Now, the various ways it is put in a to f come down to the subjection of all the heads of power in section 51 to Chapter III. I think that is what it all comes down to. It can be put in various ways, but I do not think there is any need to dissect it, as it were, at this stage. That is what the case will be about.

MR COLQUHOUN-KERR: Precisely, and, I mean, it is really, I suppose, a form that I was guided in relation to by the recent way in which that case stated was set down in - it was the case where the judicial superannuation was in issue.

HIS HONOUR: Yes, I know, but that is proved a little invidious, perhaps. I understand what you say.

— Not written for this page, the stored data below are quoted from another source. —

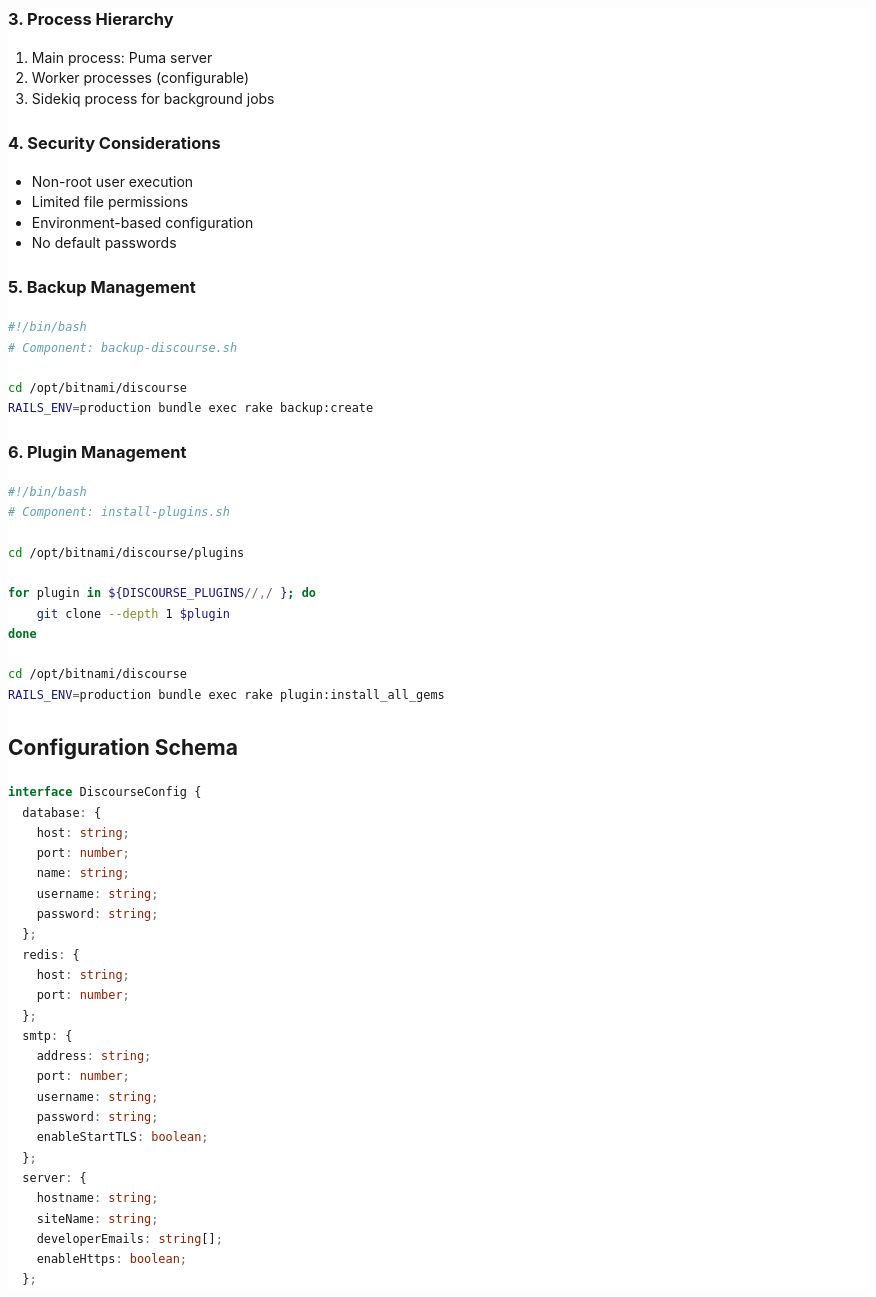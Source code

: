 ### 3. Process Hierarchy
1. Main process: Puma server
2. Worker processes (configurable)
3. Sidekiq process for background jobs

### 4. Security Considerations
- Non-root user execution
- Limited file permissions
- Environment-based configuration
- No default passwords

### 5. Backup Management
```bash
#!/bin/bash
# Component: backup-discourse.sh

cd /opt/bitnami/discourse
RAILS_ENV=production bundle exec rake backup:create
```

### 6. Plugin Management
```bash
#!/bin/bash
# Component: install-plugins.sh

cd /opt/bitnami/discourse/plugins

for plugin in ${DISCOURSE_PLUGINS//,/ }; do
    git clone --depth 1 $plugin
done

cd /opt/bitnami/discourse
RAILS_ENV=production bundle exec rake plugin:install_all_gems
```

## Configuration Schema

```typescript
interface DiscourseConfig {
  database: {
    host: string;
    port: number;
    name: string;
    username: string;
    password: string;
  };
  redis: {
    host: string;
    port: number;
  };
  smtp: {
    address: string;
    port: number;
    username: string;
    password: string;
    enableStartTLS: boolean;
  };
  server: {
    hostname: string;
    siteName: string;
    developerEmails: string[];
    enableHttps: boolean;
  };
```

MR COLQUHOUN-KERR: These are obviously matters which we will address in argument ad seriatim but if it is more convenient to address it in that - - -

HIS HONOUR: Yes, I think so.

MR COLQUHOUN-KERR: I think Mr Lloyd would prefer the words "invalid in whole or in part" to remain.

HIS HONOUR: Yes, I think that is right too. Well, you cannot answer that yes or no. You have to say, and if so, if invalid, as to which part.

MR COLQUHOUN-KERR: Yes.

HIS HONOUR: You have to build in some words of severance into that statement. But if you and Mr Lloyd can put your heads together, assisted perhaps by a transcript of this morning, what would be a suitable day next week for you to come back at 9.30 one morning in the week of the - - -

MR LLOYD: Is Tuesday suitable, your Honour?

HIS HONOUR: Is that too soon?

MR COLQUHOUN-KERR: Not for me.

HIS HONOUR: All right. Well, I will simply stand the matter over to 9.30 on Tuesday the 23rd before me in Sydney. Costs of today will be reserved. Is there anything else? I should certify for counsel too. Very well, I will adjourn to take a video link matter from Adelaide.